Literally every one of his cameras—Gowlands and Nikons and Leicas and Canons, you name it (28 cases)—made the trip to the Australian outback ("I wondered how the prop planes were going to take off"), and 43 cases went to Hong Kong. All in the interest of his vision: making "women look beautiful, and men look rough-and-ready."
It's a vision that has proved enormously successful. Only beginning to achieve renown in the U.S., McLaren has built up a base of 3,000 magazine clients worldwide. He's quick to point out, though, that his "vision" should in no way be confused with a "formula."
"I have no specific style. I can achieve any look, anywhere, anyhow." On a major shoot for a movie studio client, say, McLaren will use SLRs, medium- and large-format, even plastic throw-aways.

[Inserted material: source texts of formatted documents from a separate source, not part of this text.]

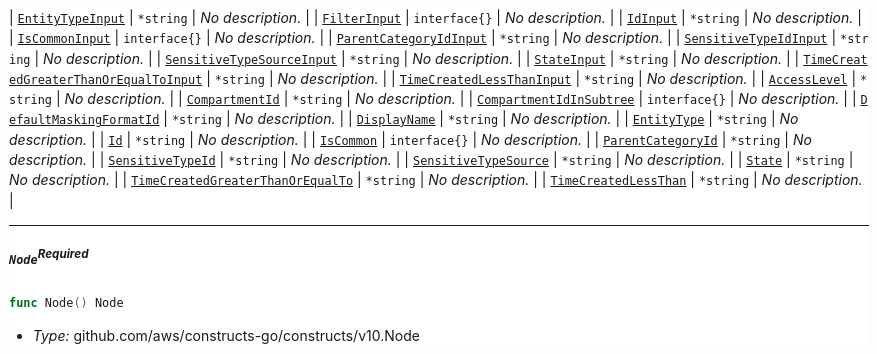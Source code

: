 | <code><a href="#rhizo-co-terraform-provider-oci.dataOciDataSafeSensitiveTypes.DataOciDataSafeSensitiveTypes.property.entityTypeInput">EntityTypeInput</a></code> | <code>*string</code> | *No description.* |
| <code><a href="#rhizo-co-terraform-provider-oci.dataOciDataSafeSensitiveTypes.DataOciDataSafeSensitiveTypes.property.filterInput">FilterInput</a></code> | <code>interface{}</code> | *No description.* |
| <code><a href="#rhizo-co-terraform-provider-oci.dataOciDataSafeSensitiveTypes.DataOciDataSafeSensitiveTypes.property.idInput">IdInput</a></code> | <code>*string</code> | *No description.* |
| <code><a href="#rhizo-co-terraform-provider-oci.dataOciDataSafeSensitiveTypes.DataOciDataSafeSensitiveTypes.property.isCommonInput">IsCommonInput</a></code> | <code>interface{}</code> | *No description.* |
| <code><a href="#rhizo-co-terraform-provider-oci.dataOciDataSafeSensitiveTypes.DataOciDataSafeSensitiveTypes.property.parentCategoryIdInput">ParentCategoryIdInput</a></code> | <code>*string</code> | *No description.* |
| <code><a href="#rhizo-co-terraform-provider-oci.dataOciDataSafeSensitiveTypes.DataOciDataSafeSensitiveTypes.property.sensitiveTypeIdInput">SensitiveTypeIdInput</a></code> | <code>*string</code> | *No description.* |
| <code><a href="#rhizo-co-terraform-provider-oci.dataOciDataSafeSensitiveTypes.DataOciDataSafeSensitiveTypes.property.sensitiveTypeSourceInput">SensitiveTypeSourceInput</a></code> | <code>*string</code> | *No description.* |
| <code><a href="#rhizo-co-terraform-provider-oci.dataOciDataSafeSensitiveTypes.DataOciDataSafeSensitiveTypes.property.stateInput">StateInput</a></code> | <code>*string</code> | *No description.* |
| <code><a href="#rhizo-co-terraform-provider-oci.dataOciDataSafeSensitiveTypes.DataOciDataSafeSensitiveTypes.property.timeCreatedGreaterThanOrEqualToInput">TimeCreatedGreaterThanOrEqualToInput</a></code> | <code>*string</code> | *No description.* |
| <code><a href="#rhizo-co-terraform-provider-oci.dataOciDataSafeSensitiveTypes.DataOciDataSafeSensitiveTypes.property.timeCreatedLessThanInput">TimeCreatedLessThanInput</a></code> | <code>*string</code> | *No description.* |
| <code><a href="#rhizo-co-terraform-provider-oci.dataOciDataSafeSensitiveTypes.DataOciDataSafeSensitiveTypes.property.accessLevel">AccessLevel</a></code> | <code>*string</code> | *No description.* |
| <code><a href="#rhizo-co-terraform-provider-oci.dataOciDataSafeSensitiveTypes.DataOciDataSafeSensitiveTypes.property.compartmentId">CompartmentId</a></code> | <code>*string</code> | *No description.* |
| <code><a href="#rhizo-co-terraform-provider-oci.dataOciDataSafeSensitiveTypes.DataOciDataSafeSensitiveTypes.property.compartmentIdInSubtree">CompartmentIdInSubtree</a></code> | <code>interface{}</code> | *No description.* |
| <code><a href="#rhizo-co-terraform-provider-oci.dataOciDataSafeSensitiveTypes.DataOciDataSafeSensitiveTypes.property.defaultMaskingFormatId">DefaultMaskingFormatId</a></code> | <code>*string</code> | *No description.* |
| <code><a href="#rhizo-co-terraform-provider-oci.dataOciDataSafeSensitiveTypes.DataOciDataSafeSensitiveTypes.property.displayName">DisplayName</a></code> | <code>*string</code> | *No description.* |
| <code><a href="#rhizo-co-terraform-provider-oci.dataOciDataSafeSensitiveTypes.DataOciDataSafeSensitiveTypes.property.entityType">EntityType</a></code> | <code>*string</code> | *No description.* |
| <code><a href="#rhizo-co-terraform-provider-oci.dataOciDataSafeSensitiveTypes.DataOciDataSafeSensitiveTypes.property.id">Id</a></code> | <code>*string</code> | *No description.* |
| <code><a href="#rhizo-co-terraform-provider-oci.dataOciDataSafeSensitiveTypes.DataOciDataSafeSensitiveTypes.property.isCommon">IsCommon</a></code> | <code>interface{}</code> | *No description.* |
| <code><a href="#rhizo-co-terraform-provider-oci.dataOciDataSafeSensitiveTypes.DataOciDataSafeSensitiveTypes.property.parentCategoryId">ParentCategoryId</a></code> | <code>*string</code> | *No description.* |
| <code><a href="#rhizo-co-terraform-provider-oci.dataOciDataSafeSensitiveTypes.DataOciDataSafeSensitiveTypes.property.sensitiveTypeId">SensitiveTypeId</a></code> | <code>*string</code> | *No description.* |
| <code><a href="#rhizo-co-terraform-provider-oci.dataOciDataSafeSensitiveTypes.DataOciDataSafeSensitiveTypes.property.sensitiveTypeSource">SensitiveTypeSource</a></code> | <code>*string</code> | *No description.* |
| <code><a href="#rhizo-co-terraform-provider-oci.dataOciDataSafeSensitiveTypes.DataOciDataSafeSensitiveTypes.property.state">State</a></code> | <code>*string</code> | *No description.* |
| <code><a href="#rhizo-co-terraform-provider-oci.dataOciDataSafeSensitiveTypes.DataOciDataSafeSensitiveTypes.property.timeCreatedGreaterThanOrEqualTo">TimeCreatedGreaterThanOrEqualTo</a></code> | <code>*string</code> | *No description.* |
| <code><a href="#rhizo-co-terraform-provider-oci.dataOciDataSafeSensitiveTypes.DataOciDataSafeSensitiveTypes.property.timeCreatedLessThan">TimeCreatedLessThan</a></code> | <code>*string</code> | *No description.* |

---

##### `Node`<sup>Required</sup> <a name="Node" id="rhizo-co-terraform-provider-oci.dataOciDataSafeSensitiveTypes.DataOciDataSafeSensitiveTypes.property.node"></a>

```go
func Node() Node
```

- *Type:* github.com/aws/constructs-go/constructs/v10.Node
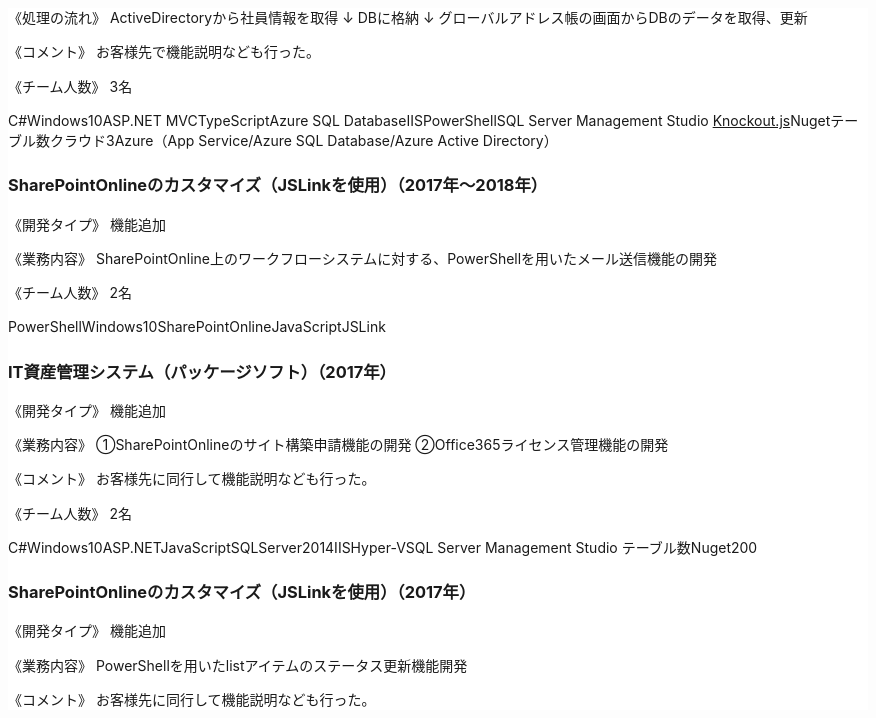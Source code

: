 《処理の流れ》
ActiveDirectoryから社員情報を取得
↓
DBに格納
↓
グローバルアドレス帳の画面からDBのデータを取得、更新

《コメント》
お客様先で機能説明なども行った。

《チーム人数》
3名

C#Windows10ASP.NET MVCTypeScriptAzure SQL DatabaseIISPowerShellSQL Server Management Studio [Knockout.js](http://Knockout.js)Nugetテーブル数クラウド3Azure（App Service/Azure SQL Database/Azure Active Directory）

### SharePointOnlineのカスタマイズ（JSLinkを使用）（2017年〜2018年）

《開発タイプ》
機能追加

《業務内容》
SharePointOnline上のワークフローシステムに対する、PowerShellを用いたメール送信機能の開発

《チーム人数》
2名

PowerShellWindows10SharePointOnlineJavaScriptJSLink

### IT資産管理システム（パッケージソフト）（2017年）

《開発タイプ》
機能追加

《業務内容》
①SharePointOnlineのサイト構築申請機能の開発
②Office365ライセンス管理機能の開発

《コメント》
お客様先に同行して機能説明なども行った。

《チーム人数》
2名

C#Windows10ASP.NETJavaScriptSQLServer2014IISHyper-VSQL Server Management Studio テーブル数Nuget200

### SharePointOnlineのカスタマイズ（JSLinkを使用）（2017年）

《開発タイプ》
機能追加

《業務内容》
PowerShellを用いたlistアイテムのステータス更新機能開発

《コメント》
お客様先に同行して機能説明なども行った。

At day's end, he will come away with hundreds of variously flavored images of a single celebrity. He may use Photoshop to add effects—"it can give it longevity of usage." But he adds that he likes to get a shot "in the camera. I never want to rely on digital manipulation to 'fix' an image."
McLaren's hair and makeup-styling teams are crucial to his varietal purpose. Working with action star Kelly Hu, female lead in the upcoming Scorpion King, McLaren used three different teams: one to show Hu high-kicking in couture, to pitch to publications such as Harper's Bazaar; one to show her glammed up, for the likes of Cosmopolitan; one to show her sultry and scantily clad, for the men's magazine market. The resulting images from that shoot appear in upwards of 60 international magazines.
Having moved his base of operations to L.A. one year ago, McLaren is talking about building a studio complex of his own there, but the prospects sound dubious.
"Every studio has a different vibe, a different smell, a different look—you don't get stale," he insists. "In the same studio all the time, you shoot the same pictures." And of course, he'd rather travel. Hearing him wax rhapsodic about his adventures, it's no coincidence that an assignment for which he traveled to war-riddled Croatia to shoot B&Ws of an appealingly disheveled Pierce Brosnan (above) ranks as his absolute favorite.
Or maybe that shoot was his favorite because he took only 20 minutes to complete it. Breakneck speed is another of McLaren's fortes. It allows him the benefit of jam-packing his schedule. He admits: "It would freak me out if I only had to do one head shot in a day. I wouldn't know what to do with myself."
In fairness, McLaren is not merely a fanatical work fiend. The speed, the variety, the skill—he's worked up them to with experience. A job at the age of 16 with a London photo agency, in which he assisted "all the best photographers in England," also greatly contributed to his method.
"I spent eight years carrying cases, doing the doggy work. I was seeing not only how the shots were taken, but with what film, what lens, what aperture.
"I don't have my assistants do that. I'm in total control of the lighting, the apertures, the exposures. Nothing happens on set without me giving instructions."